» **Task item**:
Scan the entries that follow for the word "color", then report every line in which it appears.

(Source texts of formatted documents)
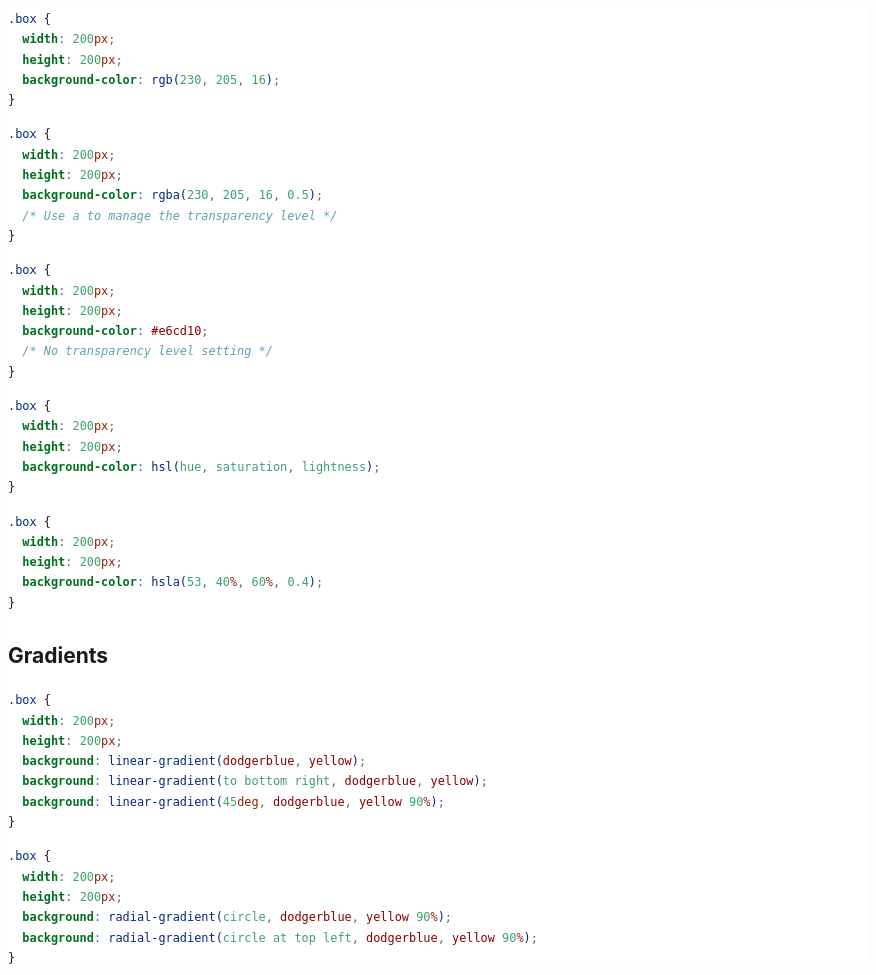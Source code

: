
 ```CSS
.box {
  width: 200px;
  height: 200px;
  background-color: rgb(230, 205, 16);
}
```

```CSS
.box {
  width: 200px;
  height: 200px;
  background-color: rgba(230, 205, 16, 0.5);
  /* Use a to manage the transparency level */
}
```

```CSS
.box {
  width: 200px;
  height: 200px;
  background-color: #e6cd10;
  /* No transparency level setting */
}
```

```CSS
.box {
  width: 200px;
  height: 200px;
  background-color: hsl(hue, saturation, lightness);
}
```

```CSS
.box {
  width: 200px;
  height: 200px;
  background-color: hsla(53, 40%, 60%, 0.4);
}
```

## Gradients

```CSS
.box {
  width: 200px;
  height: 200px;
  background: linear-gradient(dodgerblue, yellow);
  background: linear-gradient(to bottom right, dodgerblue, yellow);
  background: linear-gradient(45deg, dodgerblue, yellow 90%);
}
```

```CSS
.box {
  width: 200px;
  height: 200px;
  background: radial-gradient(circle, dodgerblue, yellow 90%);
  background: radial-gradient(circle at top left, dodgerblue, yellow 90%);
}
```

» **Result of this exercise**:
  background-color: rgb(230, 205, 16);
  background-color: rgba(230, 205, 16, 0.5);
  background-color: #e6cd10;
  background-color: hsl(hue, saturation, lightness);
  background-color: hsla(53, 40%, 60%, 0.4);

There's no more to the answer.